Oroville Mercury Register
July 15, 1961

Chance, Intensive Search Reunite 2 After 53 Years
O. E. Karr of Second St., Thermalito, last week was reunited with a brother he had not seen or heard from for 53 years. The brother, O. B. (Ben) Karr of Spokane, Wash., came to Oroville with his wife and her family to visit Mr. and Mrs. Karr of Thermalito. The brothers lost contact with each other when they left the family home in Oklahoma in 1908 and neither learned what had happened to the other until the local couple was able to locate Ben through a chance lead on his whereabouts. Mrs. O. E. Karr last year as president of the local chapter of American Gold Star Mothers, attended a conference of that organization in Oakland. On being introduced there, the president of the Oakland chapter commented on her name and mentioned having known an O. B. Karr who had been teaching band in high school at Rolla, N. D. Mrs. Karr immediately identified the band teacher as her husband’s brother. He had been her band teacher when she was in school in Oklahoma. When she told her husband what she had learned, the search began and through various hometown newspapers in localities where Ben had lived and taught music, they were able finally to contact him in Spokane. The Washington man then planned the trip here with his wife and two daughters, Mary and Diane, his wife’s mother and a niece, both from Minnesota. The two brothers spent a week together comparing events that had occurred during more than half a century of separation. Not the least among surprises learned by the band teacher was that his brother had married one of his former pupils.

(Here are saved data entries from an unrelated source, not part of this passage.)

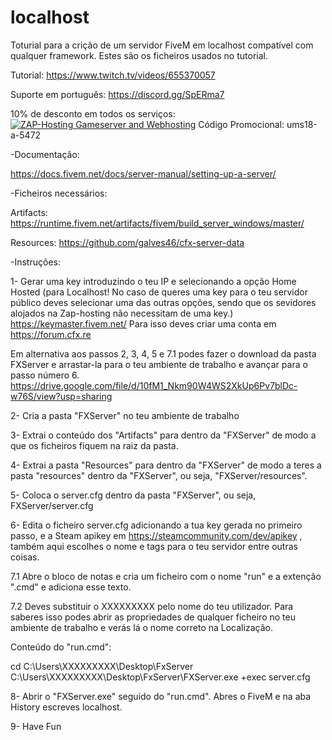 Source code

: # localhost
Toturial para a crição de um servidor FiveM em localhost compatível com qualquer framework. Estes são os ficheiros usados no tutorial.

Tutorial: https://www.twitch.tv/videos/655370057

Suporte em português: https://discord.gg/SpERma7


10% de desconto em todos os serviços:
<a href='https://zap-hosting.com/a/992c9e08c563a2b021fbd10fdaf9513838380d56'><img src="https://zap-cdn.com/interface/_images/banner/gameserver/fivem-affiliate-banner-1006x180.png" alt="ZAP-Hosting Gameserver and Webhosting"></a>
Código Promocional: ums18-a-5472


-Documentação:

https://docs.fivem.net/docs/server-manual/setting-up-a-server/


-Ficheiros necessários:

Artifacts:
https://runtime.fivem.net/artifacts/fivem/build_server_windows/master/

Resources:
https://github.com/galves46/cfx-server-data

-Instruções:

1- Gerar uma key introduzindo o teu IP e selecionando a opção Home Hosted (para Localhost! No caso de queres uma key para o teu servidor público deves selecionar uma das outras opções, sendo que os sevidores alojados na Zap-hosting não necessitam de uma key.)
https://keymaster.fivem.net/
Para isso deves criar uma conta em https://forum.cfx.re

Em alternativa aos passos 2, 3, 4, 5 e 7.1 podes fazer o download da pasta FXServer e arrastar-la para o teu ambiente de trabalho e avançar para o passo número 6.
https://drive.google.com/file/d/10fM1_Nkm90W4WS2XkUp6Pv7blDc-w76S/view?usp=sharing

2- Cria a pasta "FXServer" no teu ambiente de trabalho 

3- Extrai o conteúdo dos "Artifacts" para dentro da "FXServer" de modo a que os ficheiros fiquem na raiz da pasta.

4- Extrai a pasta "Resources" para dentro da "FXServer" de modo a teres a pasta "resources" dentro da "FXServer", ou seja, "FXServer/resources".

5- Coloca o server.cfg dentro da pasta "FXServer", ou seja, FXServer/server.cfg

6- Edita o ficheiro server.cfg adicionando a tua key gerada no primeiro passo, e a Steam apikey em https://steamcommunity.com/dev/apikey , também aqui escolhes o nome e tags para o teu servidor entre outras coisas.

7.1 Abre o bloco de notas e cria um ficheiro com o nome "run" e a extenção ".cmd" e adiciona esse texto. 

7.2 Deves substituir o XXXXXXXXX pelo nome do teu utilizador. Para saberes isso podes abrir as propriedades de qualquer ficheiro no teu ambiente de trabalho e verás lá o nome correto na Localização.

Conteúdo do "run.cmd":

cd C:\Users\XXXXXXXXX\Desktop\FxServer
C:\Users\XXXXXXXXX\Desktop\FxServer\FXServer.exe +exec server.cfg

8- Abrir o "FXServer.exe" seguido do "run.cmd". Abres o FiveM e na aba History escreves localhost.

9- Have Fun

Stu’s Notes: There is a memorial plaque for WWII at Chico State University, I know because it took me a while to find it, sadly Lt. Cary’s name is not on it, maybe because he only went there a year. He was forgotten. Our Memorial will put his name in stone. Mrs. O. E. Karr was a Gold Star Mother because she lost her son, Corporal Everett M. “Cotton” Karr, October 16, 1951 while fighting in North Korea
. He was a member of the 90th Field Artillery Battalion, 25th Infantry Division. He was awarded, Posthumously, the Purple Heart, Korean Service Medal, United Nations Service Medal, National Defense Service Medal and the Korea War Service Medal. Note that the Korea War Service Medal, yes it was a War, even if the Government didn’t often say that. His sister Nancy Karr Wilson and her husband Joe, still lives in Oroville.